*What to produce*
Look below for the line that has "- Both writes". Set down the lines from there through the line that has "- Measure FPS", exactly as written.

===== Material for the task =====

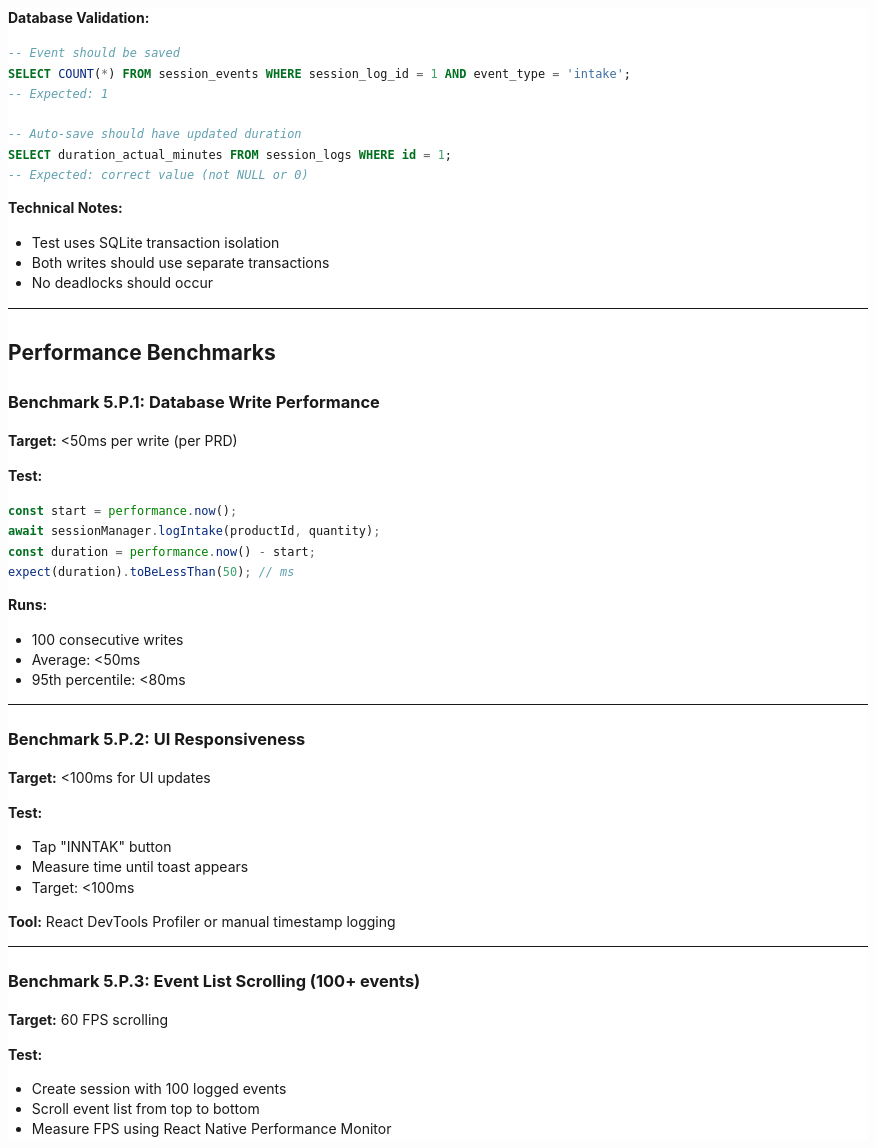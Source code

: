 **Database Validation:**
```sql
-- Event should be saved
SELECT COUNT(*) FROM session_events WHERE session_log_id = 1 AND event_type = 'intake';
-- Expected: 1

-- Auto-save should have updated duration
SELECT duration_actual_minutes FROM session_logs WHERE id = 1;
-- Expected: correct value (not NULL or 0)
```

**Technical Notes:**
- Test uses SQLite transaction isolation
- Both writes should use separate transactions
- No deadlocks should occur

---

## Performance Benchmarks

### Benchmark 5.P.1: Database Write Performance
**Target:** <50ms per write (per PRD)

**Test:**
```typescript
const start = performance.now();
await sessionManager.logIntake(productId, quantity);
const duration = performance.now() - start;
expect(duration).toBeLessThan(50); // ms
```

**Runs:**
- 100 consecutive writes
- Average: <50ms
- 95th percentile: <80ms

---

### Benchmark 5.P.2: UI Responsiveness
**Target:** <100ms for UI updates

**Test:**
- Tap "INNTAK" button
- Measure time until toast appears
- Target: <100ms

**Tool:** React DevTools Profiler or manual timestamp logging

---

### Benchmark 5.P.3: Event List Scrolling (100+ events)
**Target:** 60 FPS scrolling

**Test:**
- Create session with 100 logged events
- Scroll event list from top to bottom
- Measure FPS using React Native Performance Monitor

=====
===== Material for the task =====

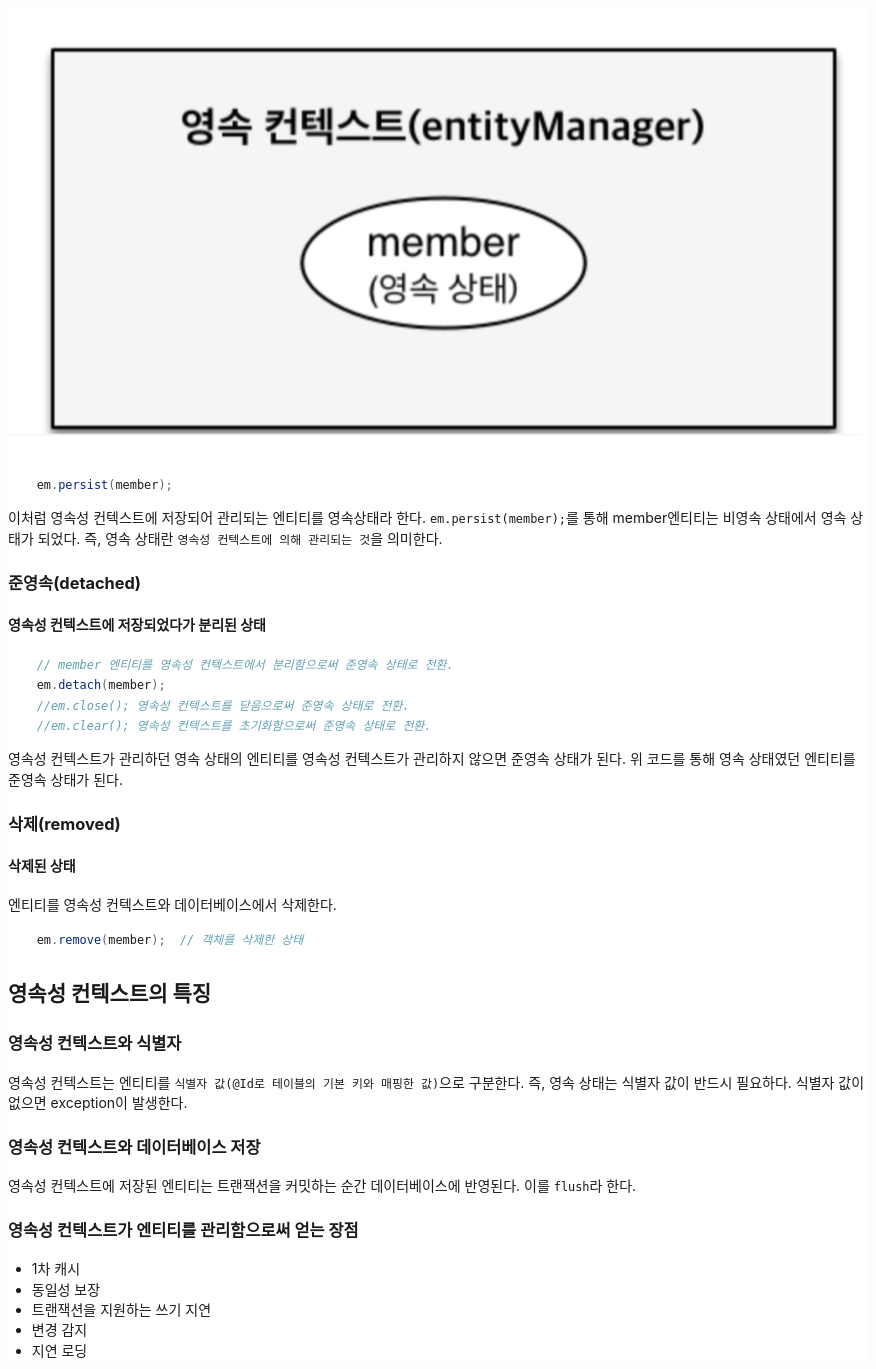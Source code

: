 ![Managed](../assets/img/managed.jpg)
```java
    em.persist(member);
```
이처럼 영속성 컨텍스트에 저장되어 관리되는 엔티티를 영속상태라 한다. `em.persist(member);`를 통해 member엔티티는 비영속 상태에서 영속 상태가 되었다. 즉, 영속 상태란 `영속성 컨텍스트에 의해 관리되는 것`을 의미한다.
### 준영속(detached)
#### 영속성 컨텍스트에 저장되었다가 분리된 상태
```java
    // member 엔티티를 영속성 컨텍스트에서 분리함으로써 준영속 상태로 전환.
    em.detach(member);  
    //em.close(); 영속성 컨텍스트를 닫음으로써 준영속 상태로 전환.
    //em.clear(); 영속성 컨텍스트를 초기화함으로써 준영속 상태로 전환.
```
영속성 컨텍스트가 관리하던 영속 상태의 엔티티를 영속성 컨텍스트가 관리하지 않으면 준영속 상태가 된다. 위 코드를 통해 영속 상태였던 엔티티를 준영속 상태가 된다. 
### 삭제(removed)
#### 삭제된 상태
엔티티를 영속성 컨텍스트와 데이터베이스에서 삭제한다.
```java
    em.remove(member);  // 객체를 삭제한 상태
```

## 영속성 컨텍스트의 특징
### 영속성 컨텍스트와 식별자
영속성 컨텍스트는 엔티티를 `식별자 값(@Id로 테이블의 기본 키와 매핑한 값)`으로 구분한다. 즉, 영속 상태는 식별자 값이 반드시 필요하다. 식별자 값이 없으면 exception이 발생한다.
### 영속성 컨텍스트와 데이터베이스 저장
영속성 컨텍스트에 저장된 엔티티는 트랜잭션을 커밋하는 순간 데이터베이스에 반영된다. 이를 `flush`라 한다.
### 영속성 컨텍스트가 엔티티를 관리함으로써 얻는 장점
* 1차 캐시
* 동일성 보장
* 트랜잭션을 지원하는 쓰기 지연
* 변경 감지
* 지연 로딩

=====

*Answer*
- Both writes should use separate transactions
- No deadlocks should occur

---

## Performance Benchmarks

### Benchmark 5.P.1: Database Write Performance
**Target:** <50ms per write (per PRD)

**Test:**
```typescript
const start = performance.now();
await sessionManager.logIntake(productId, quantity);
const duration = performance.now() - start;
expect(duration).toBeLessThan(50); // ms
```

**Runs:**
- 100 consecutive writes
- Average: <50ms
- 95th percentile: <80ms

---

### Benchmark 5.P.2: UI Responsiveness
**Target:** <100ms for UI updates

**Test:**
- Tap "INNTAK" button
- Measure time until toast appears
- Target: <100ms

**Tool:** React DevTools Profiler or manual timestamp logging

---

### Benchmark 5.P.3: Event List Scrolling (100+ events)
**Target:** 60 FPS scrolling

**Test:**
- Create session with 100 logged events
- Scroll event list from top to bottom
- Measure FPS using React Native Performance Monitor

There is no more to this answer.